廃駅鉄のための、究極ミステリー!「帝都地下迷宮」

移動は空よりも、陸。鉄道に限る。
特に鉄オタではないが、鉄道警察ものや、
トラベルミステリーはよく読んでいた。
でも、「地下」にはこんな世界があったなんて!!

廃駅になった、地下鉄を舞台に繰り広げられる
サスペンスミステリー。
これは、面白い!!

生活保護の申請や受給を担当する市役所
職員・小日向。
実は鉄道マニアだ。
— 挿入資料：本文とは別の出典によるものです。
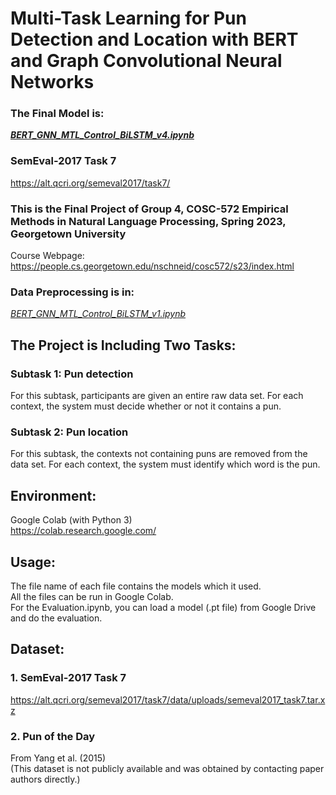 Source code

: # Multi-Task Learning for Pun Detection and Location with BERT and Graph Convolutional Neural Networks
### The Final Model is:
***[BERT_GNN_MTL_Control_BiLSTM_v4.ipynb](https://github.com/LawrenceLLY/GNN_Pun_Detection_and_Location/blob/main/BERT_GNN_MTL_Control_BiLSTM_v4.ipynb)***
### SemEval-2017 Task 7
https://alt.qcri.org/semeval2017/task7/
### This is the Final Project of Group 4, COSC-572 Empirical Methods in Natural Language Processing, Spring 2023, Georgetown University
Course Webpage:\
https://people.cs.georgetown.edu/nschneid/cosc572/s23/index.html
### Data Preprocessing is in:
*[BERT_GNN_MTL_Control_BiLSTM_v1.ipynb](https://github.com/LawrenceLLY/GNN_Pun_Detection_and_Location/blob/main/BERT_GNN_MTL_Control_BiLSTM_v1.ipynb)*
## The Project is Including Two Tasks:
### Subtask 1: Pun detection
For this subtask, participants are given an entire raw data set. For each context, the system must decide whether or not it contains a pun.
### Subtask 2: Pun location
For this subtask, the contexts not containing puns are removed from the data set. For each context, the system must identify which word is the pun.
## Environment:
Google Colab (with Python 3)\
https://colab.research.google.com/
## Usage:
The file name of each file contains the models which it used.\
All the files can be run in Google Colab.\
For the Evaluation.ipynb, you can load a model (.pt file) from Google Drive and do the evaluation.
## Dataset:
### 1. SemEval-2017 Task 7
https://alt.qcri.org/semeval2017/task7/data/uploads/semeval2017_task7.tar.xz
### 2. Pun of the Day
From Yang et al. (2015)\
(This dataset is not publicly available and was obtained by contacting paper authors directly.)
特に廃駅となった
地下鉄を見るのが好きだ。
しかし、廃駅はそういうツアーに参加
しないと見られない。

それだけでは満足できず、ある日とうとう
我慢しきれずに、廃駅で立ち入り禁止となっている
地下鉄銀座線萬世橋駅へ潜り込む。

誰もいない廃駅を一人堪能していると、
一人の少女と出会う。
なんと、彼女はこの廃駅で暮らしているという。
違法な手口で潜り込んだ小日向に疑惑の
眼を向ける。

その駅には、少女のほかに100人もの人たちが
隠れて暮らしていた。

彼らは政府の「ある事情」により地下での
生活を余儀なくされた謎の集団
「エクスプローラー」だった。

彼らの事情を聞いた小日向は、公務員としての
正義感がむくむくと沸き上がり、特別に
「エクスプローラー」の一員となった。

ところが、仲間の女性が地上で殺害された。
小日向は、捜査一課・公安から事情を聞かれた。
一体何が起こっているのか?
小日向は「エクスプローラー」に危険が
迫っていることを感じ、彼らのために
一世一代の大勝負に出ることを決心する!!

国家を揺るがす「エクスプローラー」が
持つ秘密とは何か?
仲間の女性を殺したのは誰なのか?
その謎を追うミステリーと、政府、警察を
巻き込んだハラハラドキドキの逃走劇!

サスペンスミステリーの面白さと、廃駅
が舞台という、廃駅鉄をも満足させる
究極の鉄道ミステリー。

『帝都地下迷宮』
著者:中山七里
出版社:PHP研究所(文芸文庫)
価格:¥924(¥840+税)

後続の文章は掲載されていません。